* **Exercise material**:
= Beginning of Section =

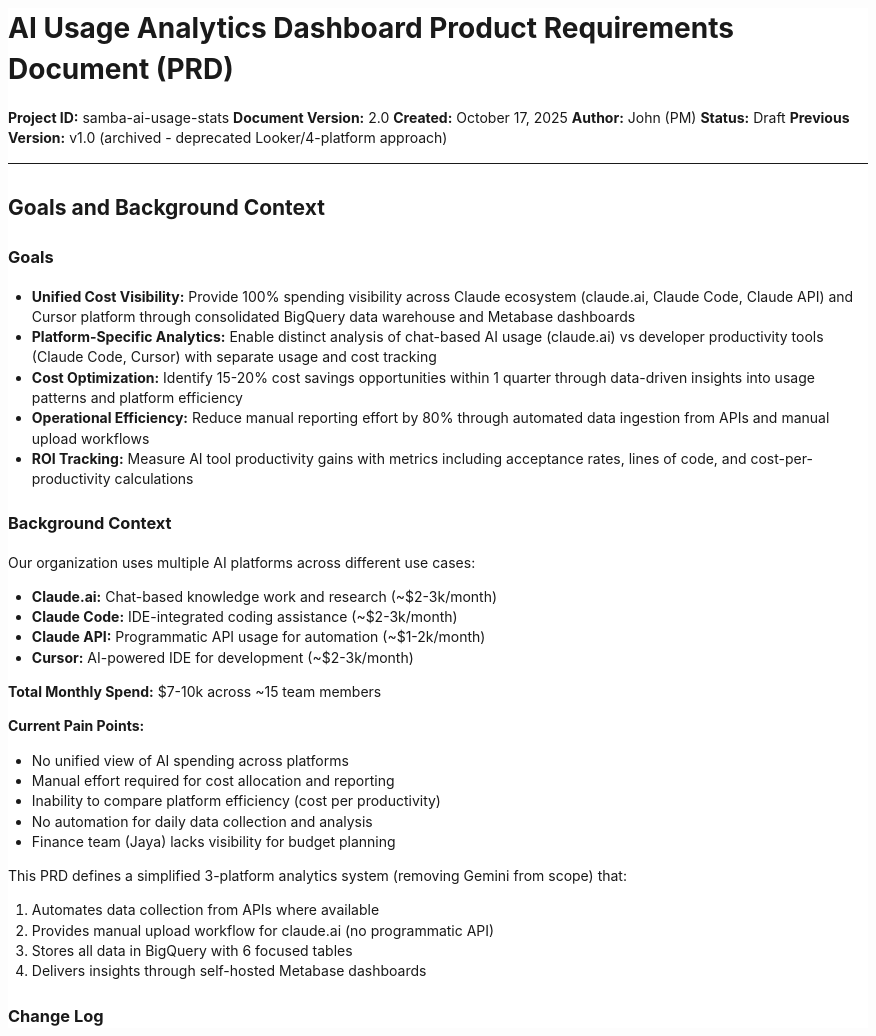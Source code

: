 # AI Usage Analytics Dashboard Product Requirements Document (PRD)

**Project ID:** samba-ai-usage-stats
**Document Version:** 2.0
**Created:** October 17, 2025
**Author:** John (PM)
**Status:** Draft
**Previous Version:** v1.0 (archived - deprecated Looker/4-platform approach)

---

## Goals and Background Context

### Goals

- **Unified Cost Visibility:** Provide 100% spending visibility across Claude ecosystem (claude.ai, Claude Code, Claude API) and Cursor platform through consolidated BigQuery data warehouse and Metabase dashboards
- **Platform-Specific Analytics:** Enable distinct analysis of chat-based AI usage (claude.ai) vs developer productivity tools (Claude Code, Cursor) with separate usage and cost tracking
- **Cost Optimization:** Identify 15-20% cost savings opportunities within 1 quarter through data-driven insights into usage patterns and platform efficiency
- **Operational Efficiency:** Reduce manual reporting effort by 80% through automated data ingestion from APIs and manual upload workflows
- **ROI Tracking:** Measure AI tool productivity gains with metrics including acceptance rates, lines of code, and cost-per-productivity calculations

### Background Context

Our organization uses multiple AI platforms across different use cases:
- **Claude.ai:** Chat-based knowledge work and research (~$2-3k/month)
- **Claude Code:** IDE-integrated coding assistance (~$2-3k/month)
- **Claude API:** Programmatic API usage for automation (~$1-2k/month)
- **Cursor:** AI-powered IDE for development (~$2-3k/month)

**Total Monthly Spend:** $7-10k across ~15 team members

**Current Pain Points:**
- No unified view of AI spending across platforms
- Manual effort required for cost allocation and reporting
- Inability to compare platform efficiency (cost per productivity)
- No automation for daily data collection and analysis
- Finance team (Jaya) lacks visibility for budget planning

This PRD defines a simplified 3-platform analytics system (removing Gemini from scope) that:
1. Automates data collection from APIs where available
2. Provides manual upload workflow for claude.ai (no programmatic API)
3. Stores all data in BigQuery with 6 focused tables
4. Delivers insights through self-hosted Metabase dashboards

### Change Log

= End of Section =
= Beginning of Section =

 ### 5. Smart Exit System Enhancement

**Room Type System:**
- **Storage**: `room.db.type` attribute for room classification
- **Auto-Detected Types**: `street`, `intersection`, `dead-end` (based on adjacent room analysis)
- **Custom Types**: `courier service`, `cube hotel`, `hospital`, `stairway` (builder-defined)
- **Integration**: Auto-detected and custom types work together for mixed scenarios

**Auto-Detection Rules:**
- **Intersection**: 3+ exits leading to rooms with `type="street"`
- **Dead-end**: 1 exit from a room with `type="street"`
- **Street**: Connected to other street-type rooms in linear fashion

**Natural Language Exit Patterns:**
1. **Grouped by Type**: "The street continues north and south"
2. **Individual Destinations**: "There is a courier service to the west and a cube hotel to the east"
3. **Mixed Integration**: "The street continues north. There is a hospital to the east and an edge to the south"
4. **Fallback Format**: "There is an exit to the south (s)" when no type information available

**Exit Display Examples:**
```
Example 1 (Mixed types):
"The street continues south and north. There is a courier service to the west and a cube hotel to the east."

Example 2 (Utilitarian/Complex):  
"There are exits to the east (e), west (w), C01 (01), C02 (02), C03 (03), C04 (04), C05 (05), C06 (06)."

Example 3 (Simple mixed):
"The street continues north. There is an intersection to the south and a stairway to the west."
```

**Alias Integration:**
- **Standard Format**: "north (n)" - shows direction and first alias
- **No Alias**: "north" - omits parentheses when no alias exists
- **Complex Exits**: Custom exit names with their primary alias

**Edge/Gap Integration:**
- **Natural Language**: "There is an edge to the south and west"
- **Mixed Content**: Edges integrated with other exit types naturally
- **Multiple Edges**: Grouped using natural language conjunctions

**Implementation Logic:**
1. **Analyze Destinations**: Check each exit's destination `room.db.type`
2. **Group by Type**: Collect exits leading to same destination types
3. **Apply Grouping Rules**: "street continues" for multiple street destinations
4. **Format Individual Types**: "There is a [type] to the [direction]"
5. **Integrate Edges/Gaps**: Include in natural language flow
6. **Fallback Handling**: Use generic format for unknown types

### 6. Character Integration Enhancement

= End of Section =
= Beginning of Section =

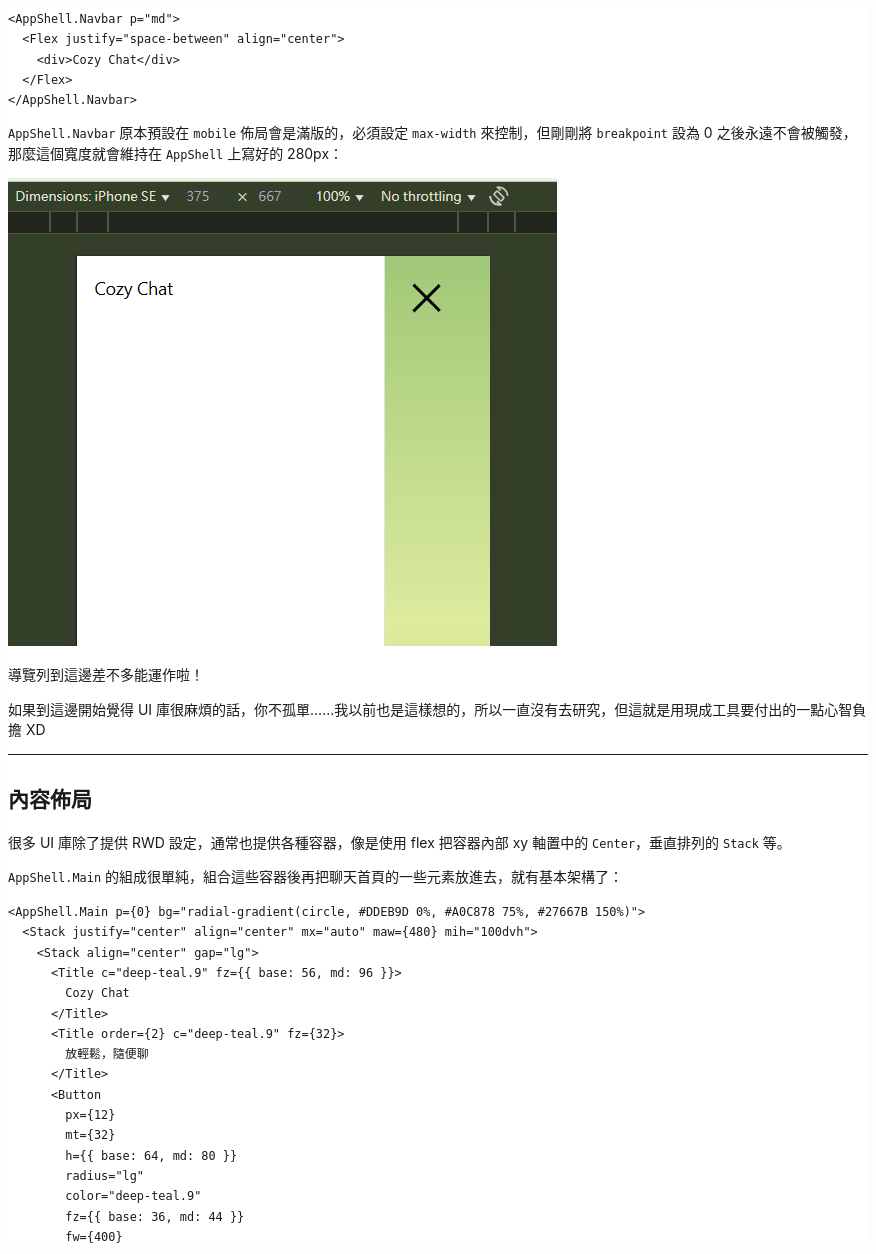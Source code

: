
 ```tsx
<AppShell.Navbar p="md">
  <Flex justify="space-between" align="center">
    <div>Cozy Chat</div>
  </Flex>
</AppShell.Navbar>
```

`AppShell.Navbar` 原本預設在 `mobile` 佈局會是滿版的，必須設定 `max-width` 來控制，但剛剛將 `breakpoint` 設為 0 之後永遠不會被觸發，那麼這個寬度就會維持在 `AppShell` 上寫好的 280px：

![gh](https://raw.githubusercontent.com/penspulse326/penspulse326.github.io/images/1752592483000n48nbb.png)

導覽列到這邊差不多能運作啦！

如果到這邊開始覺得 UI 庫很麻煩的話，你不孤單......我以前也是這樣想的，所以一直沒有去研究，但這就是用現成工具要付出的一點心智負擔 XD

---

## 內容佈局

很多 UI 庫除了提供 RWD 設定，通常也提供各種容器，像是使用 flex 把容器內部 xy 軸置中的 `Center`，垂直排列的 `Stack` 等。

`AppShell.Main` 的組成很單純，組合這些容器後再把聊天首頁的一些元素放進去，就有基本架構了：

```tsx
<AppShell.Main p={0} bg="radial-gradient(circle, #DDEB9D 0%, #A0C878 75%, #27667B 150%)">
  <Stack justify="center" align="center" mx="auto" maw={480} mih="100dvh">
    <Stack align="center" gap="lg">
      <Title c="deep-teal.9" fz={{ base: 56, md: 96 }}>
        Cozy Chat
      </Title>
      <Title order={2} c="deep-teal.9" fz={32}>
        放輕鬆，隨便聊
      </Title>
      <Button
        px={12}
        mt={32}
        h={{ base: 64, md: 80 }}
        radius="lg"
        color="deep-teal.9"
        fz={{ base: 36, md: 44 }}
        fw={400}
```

= End of Section =

Copy out every line in the entries above that holds "platforms".

* **Written response**:
Our organization uses multiple AI platforms across different use cases:
- No unified view of AI spending across platforms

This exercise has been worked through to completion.